I leave early. It’s just something I do. When it comes to large social events, rendezvous, and overall gatherings, I am most always late to arrive and quite often the first to leave. It’s not a grand exit or anything; in fact, it most closely resembles a sort of Irish Goodbye, if you will. I tell one of the people I came with and then scamper into the night, a mere Lyft separating me from the mecca. The mecca, of course, being my home—or somewhere in which I’m not experiencing physically, mentally, spiritually crippling anxiety. I don’t know where it comes from. I don’t know why it happens, but it does. In crowded, sizable social settings, I frequently experience bouts of debilitating anxiety—an anxiety so powerful not even the zenith of Xanax dosages could cure it. I’m with my friends (all three of them), surrounded by hordes of people, and it’s as though I need to fold myself inward—anatomical origami. I need to burrow under a substantial boulder in an abandoned forest and rock myself back into stability.
And, long story short, it sucks. I really hate it a whole bunch. Because I’m fine in smaller groups. Throw ten people in a house, and I’ll knock your socks clean off (or say many things aloud that most people filter out before uttering, but regardless). Small groups, I’m great, I’m in, let’s do this shit. Group takes an XL to a crowded bar, though, and strikes one, two, three, she’s out. Fascinating shit, eh?
So, yesterday, despite my best attempts at avoiding it, by the powers that be, I turned 25. Because 25 is a real age. At 25, people are popping babies out, like, on purpose. At 25, people have stable careers, mortgages, maybe a cat or two. Over here, my eggs are staying put, my career is a roller coaster, I live in a studio loft (it’s, like, really rad, though), and I stray far from those meowing rascals you people call pets. Long story short, I’m not entirely where I anticipated myself being at this age. And I’ve been gradually coming to terms with that in the past year or two. I’m good with it. But it still doesn’t make 25 look any more desirable.

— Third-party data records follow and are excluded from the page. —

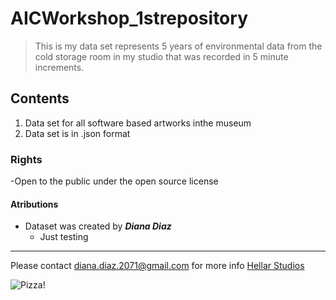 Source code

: # AICWorkshop_1strepository
> This is my data set represents 5 years of environmental data from the cold storage room in my studio that was recorded in 5 minute increments.

## Contents
1. Data set for all software based artworks inthe museum
2. Data set is in .json format

### Rights
-Open to the public under the open source license

#### Atributions
- Dataset was created by ***Diana Diaz***
    - Just testing

***

Please contact diana.diaz.2071@gmail.com for more info
[Hellar Studios](https://hellarstudios.com)

![Pizza!](/binary_files/pizza.jpg "Yaay pizza!")
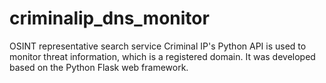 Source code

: # criminalip_dns_monitor
OSINT representative search service Criminal IP's Python API is used to monitor threat information, which is a registered domain.  It was developed based on the Python Flask web framework.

Nevertheless, the sun rose and my days of 24 were thrown into the abyss. Kari, one of my best friends on this here planet, takes birthdays quite seriously, and as desperately as I didn’t want to turn the big 2-5, she was just as desperate to celebrate the milestone. She rallied a group of about ten of our friends together for a brief brunch extending from approximately 10:30am PDT (or around the time Notre Dame decided to burst my birthday—and bracket—bubble) to 3:30pm PDT. Seriously, we had a 5-hour brunch. She got me a cake, sang loudly to me in public, and overall just nailed that shit—a positively incredible morning and afternoon. Post-brunch, Kari and I headed back to her house for a few hours before the intent to regroup with our pals at their lovely abode. Furthermore, we had plans to go out that evening, so we needed to change and, more importantly, lay on her bed for an extended period of time and do nothing. So, those evening plans—this is where things go awry. You see, on the agenda was a regrouping of our smallish crew. Grilling, hanging out, real wild shit, you know? But ultimately, the idea was to relocate to a house party. A very large, very crowded house party.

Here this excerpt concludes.